[Recorded data]
☆ ☆ ☆
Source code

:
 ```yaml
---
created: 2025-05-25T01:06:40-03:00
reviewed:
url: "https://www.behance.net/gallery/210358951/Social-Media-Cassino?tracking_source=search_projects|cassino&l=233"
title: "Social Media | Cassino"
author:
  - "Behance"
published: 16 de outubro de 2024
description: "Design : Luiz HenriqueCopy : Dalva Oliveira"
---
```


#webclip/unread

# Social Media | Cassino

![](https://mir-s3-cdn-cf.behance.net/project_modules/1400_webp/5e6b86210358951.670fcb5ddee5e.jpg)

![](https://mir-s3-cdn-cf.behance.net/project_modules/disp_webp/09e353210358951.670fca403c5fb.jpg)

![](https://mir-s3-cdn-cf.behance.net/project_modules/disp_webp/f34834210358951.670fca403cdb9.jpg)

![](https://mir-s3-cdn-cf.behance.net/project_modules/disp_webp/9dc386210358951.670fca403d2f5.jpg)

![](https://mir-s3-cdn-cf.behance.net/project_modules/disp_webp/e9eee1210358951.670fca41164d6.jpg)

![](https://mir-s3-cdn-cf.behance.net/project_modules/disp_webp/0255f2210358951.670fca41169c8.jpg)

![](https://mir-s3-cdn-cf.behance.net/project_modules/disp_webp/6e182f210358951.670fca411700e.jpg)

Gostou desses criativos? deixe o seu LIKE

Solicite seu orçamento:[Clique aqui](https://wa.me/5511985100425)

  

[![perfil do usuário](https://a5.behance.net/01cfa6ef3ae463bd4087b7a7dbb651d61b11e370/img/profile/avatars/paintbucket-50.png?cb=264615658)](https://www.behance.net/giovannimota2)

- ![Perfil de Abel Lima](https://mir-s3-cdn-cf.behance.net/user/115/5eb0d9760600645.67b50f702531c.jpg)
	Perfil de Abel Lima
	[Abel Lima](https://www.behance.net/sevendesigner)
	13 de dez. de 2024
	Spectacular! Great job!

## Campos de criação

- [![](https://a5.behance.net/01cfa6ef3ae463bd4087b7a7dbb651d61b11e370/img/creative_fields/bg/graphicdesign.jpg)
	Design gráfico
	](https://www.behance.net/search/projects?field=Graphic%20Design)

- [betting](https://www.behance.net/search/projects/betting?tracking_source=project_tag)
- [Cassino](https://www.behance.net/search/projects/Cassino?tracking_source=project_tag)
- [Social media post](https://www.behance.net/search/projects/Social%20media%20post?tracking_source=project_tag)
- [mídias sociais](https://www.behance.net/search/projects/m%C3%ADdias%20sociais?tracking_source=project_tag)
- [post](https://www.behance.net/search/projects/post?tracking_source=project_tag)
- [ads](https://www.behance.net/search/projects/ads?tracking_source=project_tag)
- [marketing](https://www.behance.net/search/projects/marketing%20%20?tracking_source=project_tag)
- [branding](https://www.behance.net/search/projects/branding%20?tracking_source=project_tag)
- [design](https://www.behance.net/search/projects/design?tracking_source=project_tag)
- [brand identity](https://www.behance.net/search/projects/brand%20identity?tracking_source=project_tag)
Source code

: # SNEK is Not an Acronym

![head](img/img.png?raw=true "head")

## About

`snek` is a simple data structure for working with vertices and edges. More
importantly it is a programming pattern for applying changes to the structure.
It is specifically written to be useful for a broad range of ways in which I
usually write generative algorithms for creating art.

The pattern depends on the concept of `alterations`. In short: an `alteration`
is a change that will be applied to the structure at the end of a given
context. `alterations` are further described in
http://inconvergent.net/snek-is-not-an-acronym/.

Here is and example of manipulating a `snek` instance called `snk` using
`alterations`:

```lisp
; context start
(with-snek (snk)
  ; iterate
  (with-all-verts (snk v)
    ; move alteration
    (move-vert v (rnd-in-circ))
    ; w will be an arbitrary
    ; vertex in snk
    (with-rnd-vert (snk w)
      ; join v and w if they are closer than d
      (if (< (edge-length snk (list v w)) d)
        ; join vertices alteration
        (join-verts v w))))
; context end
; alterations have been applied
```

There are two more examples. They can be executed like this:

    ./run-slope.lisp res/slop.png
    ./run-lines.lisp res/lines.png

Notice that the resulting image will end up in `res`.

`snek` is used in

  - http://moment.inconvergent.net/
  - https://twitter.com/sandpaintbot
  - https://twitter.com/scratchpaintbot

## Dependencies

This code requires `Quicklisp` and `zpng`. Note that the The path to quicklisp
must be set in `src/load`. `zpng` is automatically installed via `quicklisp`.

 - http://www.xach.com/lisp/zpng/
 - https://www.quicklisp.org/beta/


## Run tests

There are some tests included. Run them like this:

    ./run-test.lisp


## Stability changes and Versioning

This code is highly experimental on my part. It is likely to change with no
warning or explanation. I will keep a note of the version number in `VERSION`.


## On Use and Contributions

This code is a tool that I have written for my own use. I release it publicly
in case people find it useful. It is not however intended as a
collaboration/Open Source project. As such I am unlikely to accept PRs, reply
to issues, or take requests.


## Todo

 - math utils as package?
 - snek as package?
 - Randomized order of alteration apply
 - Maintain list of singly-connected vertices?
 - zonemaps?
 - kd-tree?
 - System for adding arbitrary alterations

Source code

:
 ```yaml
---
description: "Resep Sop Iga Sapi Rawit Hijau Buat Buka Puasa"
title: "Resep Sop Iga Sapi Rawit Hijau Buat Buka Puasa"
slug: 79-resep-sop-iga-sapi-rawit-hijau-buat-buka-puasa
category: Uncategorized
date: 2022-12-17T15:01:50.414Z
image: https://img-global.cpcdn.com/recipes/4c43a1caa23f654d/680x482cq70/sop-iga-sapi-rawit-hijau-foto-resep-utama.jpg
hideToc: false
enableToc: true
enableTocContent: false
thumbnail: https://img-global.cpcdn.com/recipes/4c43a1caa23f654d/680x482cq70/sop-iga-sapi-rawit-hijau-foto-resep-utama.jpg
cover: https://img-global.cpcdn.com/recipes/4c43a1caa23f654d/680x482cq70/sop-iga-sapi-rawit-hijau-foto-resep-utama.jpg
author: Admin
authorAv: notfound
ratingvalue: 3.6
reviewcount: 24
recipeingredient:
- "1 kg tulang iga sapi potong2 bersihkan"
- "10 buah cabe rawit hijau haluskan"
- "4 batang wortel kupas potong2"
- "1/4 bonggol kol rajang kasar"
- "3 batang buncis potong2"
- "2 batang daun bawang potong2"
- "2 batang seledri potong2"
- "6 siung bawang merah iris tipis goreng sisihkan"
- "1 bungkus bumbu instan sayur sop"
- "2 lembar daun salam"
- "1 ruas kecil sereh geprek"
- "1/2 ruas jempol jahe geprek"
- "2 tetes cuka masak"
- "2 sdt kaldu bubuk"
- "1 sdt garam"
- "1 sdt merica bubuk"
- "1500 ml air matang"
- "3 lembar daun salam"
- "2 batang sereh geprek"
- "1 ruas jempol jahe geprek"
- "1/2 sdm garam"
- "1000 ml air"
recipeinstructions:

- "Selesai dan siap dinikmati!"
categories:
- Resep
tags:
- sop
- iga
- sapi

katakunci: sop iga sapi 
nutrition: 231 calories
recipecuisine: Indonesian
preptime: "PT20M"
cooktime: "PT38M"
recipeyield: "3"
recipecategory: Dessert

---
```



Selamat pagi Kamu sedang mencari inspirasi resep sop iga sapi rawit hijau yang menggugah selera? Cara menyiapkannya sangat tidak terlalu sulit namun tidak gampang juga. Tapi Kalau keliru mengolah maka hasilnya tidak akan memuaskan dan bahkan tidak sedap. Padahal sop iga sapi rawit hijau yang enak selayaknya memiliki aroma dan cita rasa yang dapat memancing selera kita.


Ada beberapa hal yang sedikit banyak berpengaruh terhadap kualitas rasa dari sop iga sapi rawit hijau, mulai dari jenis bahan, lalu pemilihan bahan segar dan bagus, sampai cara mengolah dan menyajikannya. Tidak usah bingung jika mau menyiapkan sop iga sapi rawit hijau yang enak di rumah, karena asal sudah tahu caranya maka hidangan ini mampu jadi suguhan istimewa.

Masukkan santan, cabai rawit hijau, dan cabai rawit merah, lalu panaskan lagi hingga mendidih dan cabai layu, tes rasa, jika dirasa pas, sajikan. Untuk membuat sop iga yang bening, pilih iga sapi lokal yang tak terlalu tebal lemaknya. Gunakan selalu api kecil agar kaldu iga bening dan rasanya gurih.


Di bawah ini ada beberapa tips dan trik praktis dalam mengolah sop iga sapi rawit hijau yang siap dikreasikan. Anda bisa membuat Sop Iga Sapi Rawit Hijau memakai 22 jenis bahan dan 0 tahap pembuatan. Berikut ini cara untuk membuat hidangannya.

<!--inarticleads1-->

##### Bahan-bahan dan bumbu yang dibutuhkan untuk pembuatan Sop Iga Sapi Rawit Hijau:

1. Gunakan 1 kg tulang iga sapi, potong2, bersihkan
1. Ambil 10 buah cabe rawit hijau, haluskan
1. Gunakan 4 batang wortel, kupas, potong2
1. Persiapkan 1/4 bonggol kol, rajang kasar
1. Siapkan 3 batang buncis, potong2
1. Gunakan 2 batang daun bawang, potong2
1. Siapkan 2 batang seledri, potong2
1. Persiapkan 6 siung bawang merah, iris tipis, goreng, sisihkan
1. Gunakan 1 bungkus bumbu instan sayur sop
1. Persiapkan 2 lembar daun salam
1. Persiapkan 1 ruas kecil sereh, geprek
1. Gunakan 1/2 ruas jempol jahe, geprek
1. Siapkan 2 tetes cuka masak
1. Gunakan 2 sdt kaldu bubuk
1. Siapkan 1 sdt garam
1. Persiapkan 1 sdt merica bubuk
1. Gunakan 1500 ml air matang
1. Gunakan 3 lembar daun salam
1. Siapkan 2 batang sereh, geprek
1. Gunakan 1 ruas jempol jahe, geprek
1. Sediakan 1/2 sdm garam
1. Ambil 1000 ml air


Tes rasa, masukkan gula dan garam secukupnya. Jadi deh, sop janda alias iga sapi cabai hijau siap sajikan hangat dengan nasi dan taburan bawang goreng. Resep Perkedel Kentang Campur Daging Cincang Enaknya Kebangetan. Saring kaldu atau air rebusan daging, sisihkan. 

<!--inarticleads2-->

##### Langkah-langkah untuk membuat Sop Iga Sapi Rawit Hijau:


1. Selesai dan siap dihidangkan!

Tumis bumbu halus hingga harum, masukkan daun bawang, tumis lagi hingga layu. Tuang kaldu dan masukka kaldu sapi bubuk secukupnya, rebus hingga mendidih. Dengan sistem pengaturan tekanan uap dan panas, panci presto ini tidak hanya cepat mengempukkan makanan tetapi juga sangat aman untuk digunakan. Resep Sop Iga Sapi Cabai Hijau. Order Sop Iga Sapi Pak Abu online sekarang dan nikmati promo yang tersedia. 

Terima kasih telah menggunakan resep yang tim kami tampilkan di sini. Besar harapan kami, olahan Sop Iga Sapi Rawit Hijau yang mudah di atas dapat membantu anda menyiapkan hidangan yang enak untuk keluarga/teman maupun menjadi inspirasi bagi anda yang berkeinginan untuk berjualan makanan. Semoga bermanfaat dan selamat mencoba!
☆ ☆ ☆
### Aim of the task
Filter the records for lines containing the word "kupas" and copy each one.

### Result for this task
- "4 batang wortel kupas potong2"
1. Gunakan 4 batang wortel, kupas, potong2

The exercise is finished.